What made him such an enigma was that no one had ever seen him. All we knew was what was provided. He spared us from destruction, and watches over us with a harsh kindness. That while our island is slowly being destroyed by the elements, he is working on a solution. But all of that could be pure speculation in the end. All we know is that he is our ruler, and that we should trust him completely. I don't even think anyone knew his name. We only knew his seal because occasionally, when something happens that he does not approve of, he sends word that he is unhappy, and should he continue to be, the consequences will be dire. The man was a force, and we were humbled to be taken care of by him.
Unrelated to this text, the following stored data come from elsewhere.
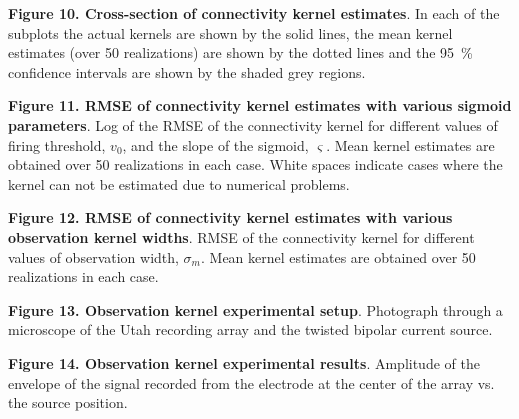 \documentclass[5p,authoryear]{elsarticle}
\begin{document}
{\bf Figure 10. Cross-section of connectivity kernel estimates}. In each of the subplots the actual kernels are shown by the solid lines, the mean kernel estimates (over 50 realizations) are shown by the dotted lines and the 95~\% confidence intervals are shown by the shaded grey regions.

{\bf Figure 11. RMSE of connectivity kernel estimates with various sigmoid parameters}. Log of the RMSE of the connectivity kernel for different values of firing threshold, $v_0$, and the slope of the sigmoid, $\varsigma$. Mean kernel estimates are obtained over 50 realizations in each case. White spaces indicate cases where the kernel can not be estimated due to numerical problems.

{\bf Figure 12. RMSE of connectivity kernel estimates with various observation kernel widths}. RMSE of the connectivity kernel for different values of observation width, $\sigma_m$. Mean kernel estimates are obtained over 50 realizations in each case.

{\bf Figure 13. Observation kernel experimental setup}. Photograph through a microscope of the Utah recording array and the twisted bipolar current source.

{\bf Figure 14. Observation kernel experimental results}. Amplitude of the envelope of the signal recorded from the electrode at the center of the array vs. the source position.
\end{document}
"A letter from the king?" I asked, my fingers shaking, along with my whole hand, as I hesitated opening it. My mind began to race with anything I could have done wrong. Perhaps all my dreaming had reached his ears, and he was displeased with me. My father cleared his throat, and my brothers eyes were trained on the letter, as though he were expecting it to do a trick. Worse still, was that tears were pricking at my step-mothers eyes. And my own, it turned out. Prolonging the moment no further, I slid my index finger under the seal, separating it from the crisp parchment, and unfolded it. Inside, there was a small letter, folded once in half, and thick enough that I couldn't see the ink on the other side.

I had come to terms with the fact that it would be a reprimand, which was all we had known would come from the castle. But upon opening the letter, reading its contents, I couldn't have been more surprised. I think, for a moment, I had stopped breathing. Something unprecedented had happened. There weren't even stories about this happening ever, and in a town where telling stories was a way of life, that was something. I looked up to meet the eyes of my audience, all three of them sitting on pins waiting for my words. All expecting to hear that I was in trouble and it was finally being addressed. But I wasn't. It wasn't a reprimand at all, but a way out.

Inhaling tentatively, I set the letter down and folded my hands over it, pressing them to the table until my knuckles turned white. With ragged breath, I met my parents' eyes and spoke at last.

"The King wants to see me."


The entire day of my summons arrival, I was entirely captivated and preoccupied by it. Not quite a demand, there was always the option of not going, but if I backed out, I would gain even more of a reputation of the laughingstock here. Not only was I a silly dreamer who refused to grow up in the eyes of all of my elders and superiors, but I would be not only the only person to ever receive an invitation to the King's castle, but I would be the only person to turn him down. Weighing my options kept me silent all day, and restless all night. Tossing and turning, and eventually realizing that I would not sleep, I crawled out of bed at an hour that was late enough to be considered early by some people and tread softly across the cold floor. Not bothering to change into anything warmer, or even find some stockings to roll over my feet, I slid on my shoes and grabbed a shawl to cover my shoulders, and headed for my hill.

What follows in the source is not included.